Since 2010, Aeroflot (the Russian state airline) had vigorously prosecuted allegations of fraud, conspiracy, and dishonesty against Mr Glushkov (its former First Deputy Director General) and the Forus companies.

From the end of 2014 onwards, Mr Glushkov had been forced to defend himself as a litigant in person as he could no longer afford to pay lawyers to represent him.  Mr Glushkov also suffered from severe health problems while he sought to clear his name.

On 12 March 2018, a few weeks before the trial was due to commence and on the same day as an important interlocutory hearing at which Aeroflot unsuccessfully applied to adjourn the trial, Mr Glushkov was found dead at his home by his daughter and civil partner.  Mr Glushkov’s death is the subject of an on-going murder investigation.

Without any explanation or apology, Aeroflot applied for permission to discontinue the whole of its claim against Mr Glushkov’s estate and the Forus companies on the eve of trial.

The court’s judgment determines that Aeroflot must pay the costs of the defendants, to be assessed on the indemnity basis.

In her judgment, Mrs Justice Rose noted the defendants’ submission that “Aeroflot’s game, or the game of the Russian state acting through Aeroflot, was essentially to use civil proceedings as an instrument of political oppression” before going on to find that the “inevitable inference” to be drawn from Aeroflot’s decision to discontinue its claims was that “Aeroflot and its advisers realised that their case was doomed to fail in its entirety”.

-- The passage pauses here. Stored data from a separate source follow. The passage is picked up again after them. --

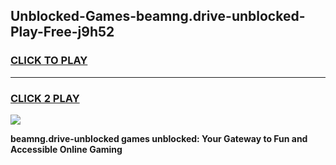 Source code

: 
## Unblocked-Games-beamng.drive-unblocked-Play-Free-j9h52
<h3>
<a href="https://premium76.site?title=beamng.drive-unblocked&ref=23A">CLICK TO PLAY</a></h3>
<hr>

<h3>
<a href="https://premium76.site?title=beamng.drive-unblocked&ref=23A">CLICK 2 PLAY</a>
  
</h3>

<a href="https://premium76.site?title=beamng.drive-unblocked&ref=23A"><img src="https://clearcache.store/games.png"></a>


**beamng.drive-unblocked games unblocked: Your Gateway to Fun and Accessible Online Gaming**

In determining that Aeroflot’s conduct was “out of the norm” so as to justify an award of indemnity costs, Mrs Justice Rose found that on at least three significant occasions during the course of the proceedings the court had been “misled” as a result of the provision of “incorrect information” by Aeroflot “where all the mistakes were as to material facts being placed before the court and all served to enhance the likelihood of Aeroflot obtaining the relief that it was seeking”.

Mrs Justice Rose also castigated Aeroflot and its legal team for their “shameful” and “shocking” treatment of Mr Glushkov’s family after his death, noting that one particularly aggressive letter containing “many intrusive and hectoring questions” demonstrated that Aeroflot and its legal representatives had lost “sight of any basic standard of decent and compassionate behaviour”.  Mrs Justice Rose also noted that the distress of Mr Glushkov’s family had been “compounded by the knowledge that for many years during which Mr Glushkov’s health was deteriorating, Mr Glushkov had struggled to defend himself against what he saw as a politically motivated campaign of persecution by Aeroflot and the Russian state”.

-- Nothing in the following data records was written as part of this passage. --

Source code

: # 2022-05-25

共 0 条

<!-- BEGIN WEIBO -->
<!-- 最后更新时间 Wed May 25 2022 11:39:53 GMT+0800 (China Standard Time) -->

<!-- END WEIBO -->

Mrs Justice Rose has ordered Aeroflot to make payments on account totalling in excess of £3.6 million to Mr Glushkov’s estate and to the Forus companies.

Francis Tregear QC, Alexander Pelling, and Owen Curry (instructed by Streathers Solicitors LLP) acted for the Forus companies.

Daniel Warents (instructed by Charles Douglas Solicitors LLP) acted for the estate of Mr Glushkov.

Simon Davenport QC of 3 Hare Court (instructed by Pinsent Masons LLP) acted for Aeroflot.